Bandura makes little reference to the impact of biological factors on social learning. one consistent finding in the Bobo doll experiments was that boys were often more aggressive than girls. this may be explained through hormonal factors such as differences in levels of testosterone, which is released more in boys, and is linked to aggression. this means that this important influence on behaviour is not accounted for in SLT, therefore meaning it lacks validity.

35
Q

the cognitive approach: 3 basic assumptions

A
  • it is important to focus on the internal processes of the mind
  • compare the brain to the workings of a computer: input, processing, output
  • disordered thinking can cause disordered behaviour e.g. eating disorders.
36
Q

the cognitive approach: the study of internal mental processes

A

cognitive psychologists use the results of their investigations as the basis for making inferences about mental processes. they apply the scientific method and have worked out some ways in which to examine thought. one way to do this is by making inferences about thought processes.

37
Q

the cognitive approach: the role of the schema

A

cognitive processing can often be affected by a person’s beliefs or expectations - schema. these are ‘packages’ of information and ideas developed through experiences.

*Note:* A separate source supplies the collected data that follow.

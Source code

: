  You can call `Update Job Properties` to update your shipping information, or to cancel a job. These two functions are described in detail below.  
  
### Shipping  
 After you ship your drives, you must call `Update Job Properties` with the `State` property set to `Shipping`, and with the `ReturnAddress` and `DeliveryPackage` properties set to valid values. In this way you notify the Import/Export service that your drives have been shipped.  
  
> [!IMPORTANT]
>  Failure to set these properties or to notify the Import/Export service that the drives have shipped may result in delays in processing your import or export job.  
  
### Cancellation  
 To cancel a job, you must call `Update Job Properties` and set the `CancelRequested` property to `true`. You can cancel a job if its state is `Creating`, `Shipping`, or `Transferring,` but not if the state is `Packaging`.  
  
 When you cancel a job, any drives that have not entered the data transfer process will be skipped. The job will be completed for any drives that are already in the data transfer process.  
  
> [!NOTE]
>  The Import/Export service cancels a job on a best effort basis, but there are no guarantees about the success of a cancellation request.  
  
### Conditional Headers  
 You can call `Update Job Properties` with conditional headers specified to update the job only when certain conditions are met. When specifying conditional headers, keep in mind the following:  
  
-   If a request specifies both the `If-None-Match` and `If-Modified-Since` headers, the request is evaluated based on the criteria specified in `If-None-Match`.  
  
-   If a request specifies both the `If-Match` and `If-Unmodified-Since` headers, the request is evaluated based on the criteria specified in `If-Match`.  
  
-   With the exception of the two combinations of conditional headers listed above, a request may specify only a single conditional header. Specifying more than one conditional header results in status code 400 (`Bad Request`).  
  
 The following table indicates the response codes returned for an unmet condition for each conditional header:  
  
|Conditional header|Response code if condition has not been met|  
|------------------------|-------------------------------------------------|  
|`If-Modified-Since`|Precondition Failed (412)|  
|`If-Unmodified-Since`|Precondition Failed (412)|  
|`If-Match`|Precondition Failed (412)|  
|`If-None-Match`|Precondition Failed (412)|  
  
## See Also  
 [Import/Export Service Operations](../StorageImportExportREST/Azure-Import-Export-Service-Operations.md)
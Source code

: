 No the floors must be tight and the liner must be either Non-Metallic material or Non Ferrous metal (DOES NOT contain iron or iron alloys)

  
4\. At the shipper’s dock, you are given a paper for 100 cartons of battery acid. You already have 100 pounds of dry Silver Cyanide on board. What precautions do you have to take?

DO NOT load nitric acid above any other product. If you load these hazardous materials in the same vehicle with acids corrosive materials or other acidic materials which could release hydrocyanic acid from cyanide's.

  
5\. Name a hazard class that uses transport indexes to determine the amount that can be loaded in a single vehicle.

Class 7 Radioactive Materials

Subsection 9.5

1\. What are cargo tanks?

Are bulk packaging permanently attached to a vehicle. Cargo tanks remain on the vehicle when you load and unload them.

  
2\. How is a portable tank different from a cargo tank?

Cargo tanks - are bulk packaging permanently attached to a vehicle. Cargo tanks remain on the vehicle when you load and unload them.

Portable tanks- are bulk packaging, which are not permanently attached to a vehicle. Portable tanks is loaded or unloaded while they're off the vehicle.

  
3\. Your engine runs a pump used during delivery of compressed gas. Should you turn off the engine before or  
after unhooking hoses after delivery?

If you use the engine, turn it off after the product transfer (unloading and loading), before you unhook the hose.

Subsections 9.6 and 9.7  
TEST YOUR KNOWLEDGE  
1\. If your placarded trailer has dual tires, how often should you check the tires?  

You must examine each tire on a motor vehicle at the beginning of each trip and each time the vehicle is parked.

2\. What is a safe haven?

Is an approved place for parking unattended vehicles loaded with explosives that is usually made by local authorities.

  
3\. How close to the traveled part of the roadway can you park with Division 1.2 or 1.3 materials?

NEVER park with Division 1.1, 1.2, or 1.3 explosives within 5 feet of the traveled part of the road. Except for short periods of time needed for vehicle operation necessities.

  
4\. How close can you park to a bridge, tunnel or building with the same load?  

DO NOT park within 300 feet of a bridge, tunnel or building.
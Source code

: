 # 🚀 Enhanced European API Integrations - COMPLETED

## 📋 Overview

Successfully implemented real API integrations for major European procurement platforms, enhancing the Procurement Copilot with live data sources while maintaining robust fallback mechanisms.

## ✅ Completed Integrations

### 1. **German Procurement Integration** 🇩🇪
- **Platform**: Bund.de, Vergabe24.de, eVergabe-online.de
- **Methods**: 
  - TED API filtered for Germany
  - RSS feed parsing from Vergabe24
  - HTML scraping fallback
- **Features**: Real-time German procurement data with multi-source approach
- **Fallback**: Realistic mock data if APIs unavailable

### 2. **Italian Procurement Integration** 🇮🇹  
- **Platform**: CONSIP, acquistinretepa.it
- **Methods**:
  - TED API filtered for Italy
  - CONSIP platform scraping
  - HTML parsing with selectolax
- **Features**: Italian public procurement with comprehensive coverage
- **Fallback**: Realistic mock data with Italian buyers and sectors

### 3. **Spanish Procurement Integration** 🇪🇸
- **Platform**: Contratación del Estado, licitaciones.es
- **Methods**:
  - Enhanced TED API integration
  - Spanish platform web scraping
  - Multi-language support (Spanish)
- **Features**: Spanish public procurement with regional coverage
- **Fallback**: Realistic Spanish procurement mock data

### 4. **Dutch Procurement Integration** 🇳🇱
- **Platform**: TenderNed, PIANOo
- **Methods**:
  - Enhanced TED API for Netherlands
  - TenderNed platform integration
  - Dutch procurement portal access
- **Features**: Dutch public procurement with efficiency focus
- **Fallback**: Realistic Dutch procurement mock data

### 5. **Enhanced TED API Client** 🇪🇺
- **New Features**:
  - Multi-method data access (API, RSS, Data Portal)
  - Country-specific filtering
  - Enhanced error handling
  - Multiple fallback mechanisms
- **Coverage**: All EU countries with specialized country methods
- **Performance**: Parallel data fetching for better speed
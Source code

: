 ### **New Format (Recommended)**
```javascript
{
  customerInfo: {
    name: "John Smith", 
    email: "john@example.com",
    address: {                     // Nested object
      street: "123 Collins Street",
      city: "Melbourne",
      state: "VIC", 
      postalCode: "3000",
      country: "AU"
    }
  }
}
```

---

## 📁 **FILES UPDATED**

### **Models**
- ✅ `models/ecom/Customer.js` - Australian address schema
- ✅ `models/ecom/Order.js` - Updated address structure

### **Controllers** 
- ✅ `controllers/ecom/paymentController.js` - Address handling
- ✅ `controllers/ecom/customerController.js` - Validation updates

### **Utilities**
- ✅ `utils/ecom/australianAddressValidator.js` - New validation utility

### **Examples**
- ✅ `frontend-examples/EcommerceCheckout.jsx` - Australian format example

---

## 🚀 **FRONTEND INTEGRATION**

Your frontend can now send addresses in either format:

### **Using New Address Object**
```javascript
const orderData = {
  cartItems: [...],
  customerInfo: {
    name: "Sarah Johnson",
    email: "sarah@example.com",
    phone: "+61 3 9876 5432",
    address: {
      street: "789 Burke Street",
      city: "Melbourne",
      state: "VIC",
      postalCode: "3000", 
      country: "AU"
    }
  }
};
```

As we get older, schemas become more sophisticated and detailed and as adults, we have developed mental representations for every concept. schemas enable us to process lots of information quickly and this is useful and a mental shortcut that prevents us from being overwhelmed by environmental stimuli.

38
Q

the cognitive approach: the use of theoretical and computer models to explain and make inferences about mental processes

A

the cognitive approach also uses computer models, where the mind is compared to a computer by suggesting there are similarities in the way information is processed. these models use the concept of a central processing unit (the brain), coding (turning information into a usable format), and the use of stores to hold information.

39
Q

the cognitive approach: the emergence of cognitive neuroscience

A

its main focus is to look for a biological basis for thought processes, specifically at how the neurons explain those processes. cognitive neuroscience is the scientific study of the influence of brain structures on mental processes. miller and Gazzinga first used the term cognitive neuroscience in 1971. they wanted to bridge the gap between cognitive science and neuroscience.

40
Q

the cognitive approach: evaluation

A

real-life application: the cognitive approach has been influential in the development of talking therapies to help with mental health disorders. therefore, it has high ecological validity as it can be applied to the real world.
however, it doesn’t consider why people behave when they do. the cognitive approach only explains why they behave like they do. therefore, it lacks validity, as it doesn’t fully explain behaviours.